Netgate Discussion Forum
    • Categories
    • Recent
    • Tags
    • Popular
    • Users
    • Search
    • Register
    • Login

    Pihole servers not utilized in pfSense via DHCP

    DHCP and DNS
    4
    8
    1.2k
    Loading More Posts
    • Oldest to Newest
    • Newest to Oldest
    • Most Votes
    Reply
    • Reply as topic
    Log in to reply
    This topic has been deleted. Only users with topic management privileges can see it.
    • T
      thimplicity
      last edited by

      Hi everyone,

      continuing on my quest to rebuild my pfSense infrastructure, I am trying to add my pihole servers back to the mix. They have been working before, but I shut them down some weeks ago, as I had problems with pfSense. Now pfSense works well again and I want to bring the Piholes into the mix again. I have two pihole servers, one running on the pfSense box (via proxmox) and one on my homelab server.

      I am using the DNS resolver for the majority of my VLANs and the forwarder for two other VLANs. I would like to use the pihole servers for the two VLANs that actually have "human contact" via devices. Both of those VLANs are using the resolver. I have DNS redirects in my pfSense NAT rules redirecting DNS to the resolver. Previously, I just added the pihole server IPs to the DHCP settings of the VLAN and it worked like a charm. I used the setup recursively, meaning that the pihole servers use pfSense as the DNS server.

      Unfortunately, the previous setup does not work anymore. I have not changed anything on the pihole servers. I just booted them up again. When I check the Wi-Fi settings, e.g. on an iPad, the correct DNS server IPs (of the pihole servers) are shown under DNS servers. I have rebooted the DHCP server and the resolver already.

      What am I missing? I am sure it is probably a very easy fix, but I am stuck - thanks for some help!

      P 1 Reply Last reply Reply Quote 0
      • T
        thimplicity
        last edited by

        After some more testing it seems to me that the request does not even get to pihole. I assume that the DNS redirect rules that I implemented based on the guide mentioned above prevent that. At the same time I thought that if it is in the DHCP settings, this is where the client goes first. When I redirect it to pihole, pihole works, but then the leaktest shows 6 instead of one DNS server, which is also not the intention.

        A johnpozJ 2 Replies Last reply Reply Quote 0
        • A
          akuma1x @thimplicity
          last edited by akuma1x

          @thimplicity Make sure you didn't list any DNS servers during setup, in the following screen:

          Screen Shot 2022-08-19 at 3.50.21 PM.png

          This is located in System -> General Setup

          It might also be possible that your host computers (the machines on your LAN or other network) have hard coded DNS settings in their network settings. Did you check there too?

          What I do on my pfsense boxes is to leave the DNS servers blank on the setup screen, then in the DHCP settings for that particular network, add the IP address of the pihole box, then some backup DNS servers after it.
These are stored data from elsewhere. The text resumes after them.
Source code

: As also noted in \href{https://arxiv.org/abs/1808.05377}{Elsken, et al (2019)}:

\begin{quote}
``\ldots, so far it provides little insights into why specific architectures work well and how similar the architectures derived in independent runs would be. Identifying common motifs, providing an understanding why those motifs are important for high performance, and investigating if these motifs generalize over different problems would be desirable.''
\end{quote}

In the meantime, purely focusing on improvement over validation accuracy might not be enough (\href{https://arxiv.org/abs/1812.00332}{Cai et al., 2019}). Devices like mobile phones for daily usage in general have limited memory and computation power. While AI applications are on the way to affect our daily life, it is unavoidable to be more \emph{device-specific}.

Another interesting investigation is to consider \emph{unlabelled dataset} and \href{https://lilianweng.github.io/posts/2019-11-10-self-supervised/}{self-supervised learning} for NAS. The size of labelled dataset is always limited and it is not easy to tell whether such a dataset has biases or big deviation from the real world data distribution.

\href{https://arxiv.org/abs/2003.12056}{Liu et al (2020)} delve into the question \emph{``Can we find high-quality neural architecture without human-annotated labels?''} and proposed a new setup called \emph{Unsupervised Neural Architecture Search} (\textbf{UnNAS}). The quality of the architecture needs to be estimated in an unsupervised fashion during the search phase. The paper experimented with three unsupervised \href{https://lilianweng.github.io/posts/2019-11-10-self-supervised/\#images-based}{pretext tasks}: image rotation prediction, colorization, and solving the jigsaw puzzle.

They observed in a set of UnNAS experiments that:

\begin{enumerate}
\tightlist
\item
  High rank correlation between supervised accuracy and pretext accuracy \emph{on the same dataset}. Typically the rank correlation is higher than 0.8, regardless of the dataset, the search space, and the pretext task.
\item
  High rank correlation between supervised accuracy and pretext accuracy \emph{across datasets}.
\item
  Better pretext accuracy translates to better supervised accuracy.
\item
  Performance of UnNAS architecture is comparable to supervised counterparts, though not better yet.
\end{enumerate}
Works fine just like that. Also, make sure that your computers are getting a DHCP address from your pfsense box, and not from something else, like your ISP modem/router. That would make them bypass the pihole setups.

          T P 2 Replies Last reply Reply Quote 0
          • T
            thimplicity @akuma1x
            last edited by thimplicity

            @akuma1x Thanks!
            I believe I have DHCP set up properly. Also no hardcoded DNS. The DNS servers from pfSense are making it to the respective devices.

            I checked your "empty DNS servers" setting, but it breaks break my DNS forwarder setup I have for two of my VLANs, as those rely on those DNS entries. I will need to check whether I can fill those through the custom settings section in the forwarder.

            1 Reply Last reply Reply Quote 0
            • P
              pfpv @thimplicity
              last edited by

              @thimplicity said in Pihole servers not utilized in pfSense via DHCP:

              I have DNS redirects in my pfSense NAT rules redirecting DNS to the resolver.

              ^I think this is the answer. Whatever piholes are trying to do gets redirected to the resolver. You can create an alias for the pihole IPs and put it in for source and destination in your NAT rule and check "Invert match" for both.

              T 1 Reply Last reply Reply Quote 0
              • P
                pfpv @akuma1x
                last edited by

                @akuma1x said in Pihole servers not utilized in pfSense via DHCP:

                What I do on my pfsense boxes is to leave the DNS servers blank on the setup screen, then in the DHCP settings for that particular network, add the IP address of the pihole box, then some backup DNS servers after it. Works fine just like that.

                I think this leaves your pfSense stranded. If it needs to send you an email or check for updates it won't be able to resolve addresses. I put my pihole IPs there.

                1 Reply Last reply Reply Quote 0
                • johnpozJ
                  johnpoz LAYER 8 Global Moderator @thimplicity
                  last edited by

                  @thimplicity said in Pihole servers not utilized in pfSense via DHCP:

                  but then the leaktest shows 6 instead of one DNS server, which is also not the intention.

                  And what did it show? Where are you pointing? You understand if you point to say cloudflare its going to show like this right?

                  Its not going to show 1.1.1.1, same goes for googledns, etc.

                  dns.jpg

                  Pointing some major player dns is never going to show the single IP you pointed too.

                  An intelligent man is sometimes forced to be drunk to spend time with his fools
                  If you get confused: Listen to the Music Play
                  Please don't Chat/PM me for help, unless mod related
                  SG-4860 24.11 | Lab VMs 2.7.2, 24.11

                  1 Reply Last reply Reply Quote 0
                  • T
                    thimplicity @pfpv
                    last edited by

                    @johnpoz / @pfpv - Thanks for your comments. I think I got a step further and I tried to summarize what I did and what I am trying to do below:

                    Intended behavior:

                    • All DNS requests should be redirected to the pfSense resolver or forwarder (depending on the VLAN)
                    • DNS traffic should be routed through pi-hole where it is added in the DHCP settings of the respective VLAN
                    • DNSLeaktest should only show one server for the resolver gateway and however many (normally 4-6) for the forwarder gateway (goes through quad9) @johnpoz This relates to your question.
                    • In the best case, I only need to add the pi-hole IPs in the DHCP settings

                    Actual behavior:

                    • Option 1: Resolver and forwarder works, DNSleaks shows the correct servers, but traffic does not go through the pi-hole servers
                    • Option 2: Traffic goes through pi-hole, resolver and forwarder works, but DNSleaks shows the "wrong" servers, as the resolver server leaks into the forwarder gateway, which means I see the resolver DNS servers AND the forwarder DNS servers.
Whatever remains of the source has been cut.